LoRA Done RITE: Robust Invariant Transformation Equilibration for LoRA Optimization

Jui-Nan Yen,Si Si,Zhao Meng,Felix Yu,Sai Surya Duvvuri,Inderjit S. Dhillon,Cho-Jui Hsieh,Sanjiv Kumar
2024-10-28
Abstract:Low-rank adaption (LoRA) is a widely used parameter-efficient finetuning method for LLM that reduces memory requirements. However, current LoRA optimizers lack transformation invariance, meaning the actual updates to the weights depends on how the two LoRA factors are scaled or rotated. This deficiency leads to inefficient learning and sub-optimal solutions in practice. This paper introduces LoRA-RITE, a novel adaptive matrix preconditioning method for LoRA optimization, which can achieve transformation invariance and remain computationally efficient. We provide theoretical analysis to demonstrate the benefit of our method and conduct experiments on various LLM tasks with different models including Gemma 2B, 7B, and mT5-XXL. The results demonstrate consistent improvements against existing optimizers. For example, replacing Adam with LoRA-RITE during LoRA fine-tuning of Gemma-2B yielded 4.6\% accuracy gain on Super-Natural Instructions and 3.5\% accuracy gain across other four LLM benchmarks (HellaSwag, ArcChallenge, GSM8K, OpenBookQA).
Machine Learning,Artificial Intelligence,Computation and Language
What problem does this paper attempt to address?

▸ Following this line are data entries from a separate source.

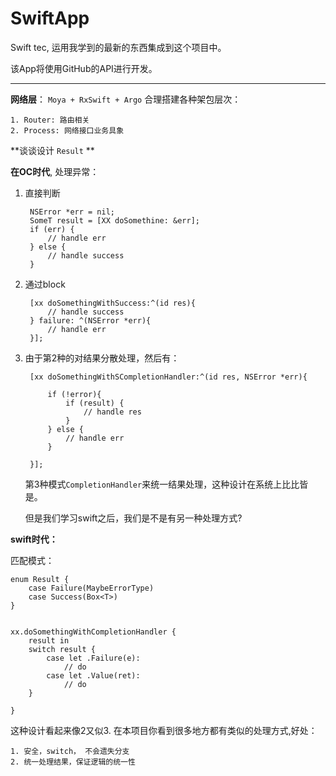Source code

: # SwiftApp
Swift  tec, 运用我学到的最新的东西集成到这个项目中。

该App将使用GitHub的API进行开发。

--------------

**网络层**： `Moya + RxSwift + Argo` 合理搭建各种架包层次： 

    1. Router: 路由相关
    2. Process: 网络接口业务具象


**谈谈设计 `Result` **

**在OC时代**, 处理异常：

1. 直接判断

		NSError *err = nil;
		SomeT result = [XX doSomethine: &err];
		if (err) {
			// handle err
		} else {
			// handle success
		}
2. 通过block

		[xx doSomethingWithSuccess:^(id res){
			// handle success
		} failure: ^(NSError *err){
			// handle err
		}];
		
3. 由于第2种的对结果分散处理，然后有：

		[xx doSomethingWithSCompletionHandler:^(id res, NSError *err){
			
			if (!error){
				if (result) {
					// handle res
				}
			} else {
				// handle err
			}
			
		}];
		
	第3种模式`CompletionHandler`来统一结果处理，这种设计在系统上比比皆是。
	
	但是我们学习swift之后，我们是不是有另一种处理方式?
	
	
**swift时代：**

匹配模式：

	enum Result {
		case Failure(MaybeErrorType)
    	case Success(Box<T>)
	}
	
	
	xx.doSomethingWithCompletionHandler {
		result in 
		switch result {
			case let .Failure(e):
				// do 
			case let .Value(ret):
				// do 
		}
		
	}
	
	
这种设计看起来像2又似3. 在本项目你看到很多地方都有类似的处理方式,好处：

	1. 安全，switch， 不会遗失分支
	2. 统一处理结果，保证逻辑的统一性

The paper attempts to address the issue of the lack of transformation invariance in existing optimizers during the Low-Rank Adaptation (LoRA) optimization process, which results in weight updates being dependent on the scaling or rotation of LoRA factors. This deficiency not only leads to mathematical inconsistency but also causes inefficient learning and suboptimal solutions during the training process. Specifically, the paper points out: 1. **Importance of Transformation Invariance**: In LoRA optimization, the same weight update can have multiple decomposition methods. Ideally, the optimizer should produce the same update for these different decomposition methods. However, existing optimizers such as Adam, Adagrad, RMSProp, etc., when applied to LoRA, cannot guarantee this, leading to inefficient training. 2. **Deficiencies of Existing Optimizers**: Through theoretical analysis and experimental validation, the paper demonstrates that existing optimizers lack transformation invariance in LoRA optimization. This not only results in mathematical inconsistency but also causes one LoRA factor to dominate the optimization process while the other factor remains almost unchanged in practical applications. To address these issues, the paper proposes a new optimizer—LoRA-RITE (Robust Invariant Transformation Equilibration). This optimizer achieves efficient computation on the low-rank side while maintaining transformation invariance by introducing a transformation-invariant preprocessing method. Experimental results show that LoRA-RITE significantly outperforms existing optimizers on multiple datasets and models. For example, on the Gemma-2B model, using LoRA-RITE for LoRA fine-tuning improves the accuracy of the Super-Natural Instructions task by 4.6%, and the average accuracy of the other four LLM benchmarks also increases by 3.5%.